[Start of Attachment]
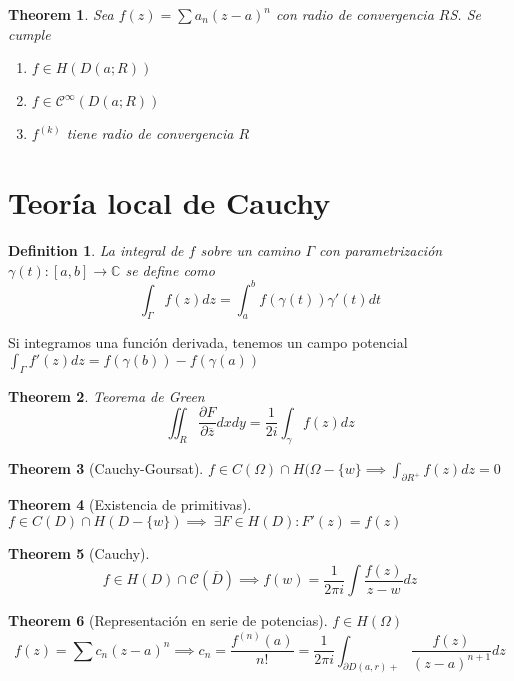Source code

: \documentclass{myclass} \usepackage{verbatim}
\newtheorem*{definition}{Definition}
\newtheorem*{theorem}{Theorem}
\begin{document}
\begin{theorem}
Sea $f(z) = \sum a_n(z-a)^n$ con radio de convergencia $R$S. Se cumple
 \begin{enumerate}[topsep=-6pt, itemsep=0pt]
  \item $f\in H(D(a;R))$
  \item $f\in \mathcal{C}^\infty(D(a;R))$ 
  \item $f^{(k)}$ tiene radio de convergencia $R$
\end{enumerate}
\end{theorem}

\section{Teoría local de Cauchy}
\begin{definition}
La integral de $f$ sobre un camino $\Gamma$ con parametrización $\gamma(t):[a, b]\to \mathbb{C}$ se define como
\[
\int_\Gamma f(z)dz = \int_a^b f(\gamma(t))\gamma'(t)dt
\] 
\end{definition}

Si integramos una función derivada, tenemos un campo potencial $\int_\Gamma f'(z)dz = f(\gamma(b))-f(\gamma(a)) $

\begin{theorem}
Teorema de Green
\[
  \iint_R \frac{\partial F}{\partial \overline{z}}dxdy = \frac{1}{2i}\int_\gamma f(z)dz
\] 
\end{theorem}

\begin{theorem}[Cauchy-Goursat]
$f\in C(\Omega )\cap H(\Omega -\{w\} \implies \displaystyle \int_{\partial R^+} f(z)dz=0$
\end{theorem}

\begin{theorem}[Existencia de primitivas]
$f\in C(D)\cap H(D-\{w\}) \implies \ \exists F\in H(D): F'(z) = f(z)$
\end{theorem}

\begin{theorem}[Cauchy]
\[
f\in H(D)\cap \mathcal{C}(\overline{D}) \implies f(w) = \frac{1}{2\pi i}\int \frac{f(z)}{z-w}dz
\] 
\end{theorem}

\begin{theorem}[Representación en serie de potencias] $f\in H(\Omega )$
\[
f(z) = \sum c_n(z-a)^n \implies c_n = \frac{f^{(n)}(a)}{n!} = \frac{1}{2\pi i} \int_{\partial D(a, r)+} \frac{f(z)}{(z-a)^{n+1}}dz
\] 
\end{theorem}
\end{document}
[End of Attachment]
■ WORK REQUEST: Please return each line of the listing exactly as written, excluding the images.

■ REPLY TO THE EXERCISE:
Source code

: \documentclass{myclass} \usepackage{verbatim}
\newtheorem*{definition}{Definition}
\newtheorem*{theorem}{Theorem}
\begin{document}
\begin{theorem}
Sea $f(z) = \sum a_n(z-a)^n$ con radio de convergencia $R$S. Se cumple
 \begin{enumerate}[topsep=-6pt, itemsep=0pt]
  \item $f\in H(D(a;R))$
  \item $f\in \mathcal{C}^\infty(D(a;R))$ 
  \item $f^{(k)}$ tiene radio de convergencia $R$
\end{enumerate}
\end{theorem}

\section{Teoría local de Cauchy}
\begin{definition}
La integral de $f$ sobre un camino $\Gamma$ con parametrización $\gamma(t):[a, b]\to \mathbb{C}$ se define como
\[
\int_\Gamma f(z)dz = \int_a^b f(\gamma(t))\gamma'(t)dt
\] 
\end{definition}

Si integramos una función derivada, tenemos un campo potencial $\int_\Gamma f'(z)dz = f(\gamma(b))-f(\gamma(a)) $

\begin{theorem}
Teorema de Green
\[
  \iint_R \frac{\partial F}{\partial \overline{z}}dxdy = \frac{1}{2i}\int_\gamma f(z)dz
\] 
\end{theorem}

\begin{theorem}[Cauchy-Goursat]
$f\in C(\Omega )\cap H(\Omega -\{w\} \implies \displaystyle \int_{\partial R^+} f(z)dz=0$
\end{theorem}

\begin{theorem}[Existencia de primitivas]
$f\in C(D)\cap H(D-\{w\}) \implies \ \exists F\in H(D): F'(z) = f(z)$
\end{theorem}

\begin{theorem}[Cauchy]
\[
f\in H(D)\cap \mathcal{C}(\overline{D}) \implies f(w) = \frac{1}{2\pi i}\int \frac{f(z)}{z-w}dz
\] 
\end{theorem}

\begin{theorem}[Representación en serie de potencias] $f\in H(\Omega )$
\[
f(z) = \sum c_n(z-a)^n \implies c_n = \frac{f^{(n)}(a)}{n!} = \frac{1}{2\pi i} \int_{\partial D(a, r)+} \frac{f(z)}{(z-a)^{n+1}}dz
\] 
\end{theorem}
\end{document}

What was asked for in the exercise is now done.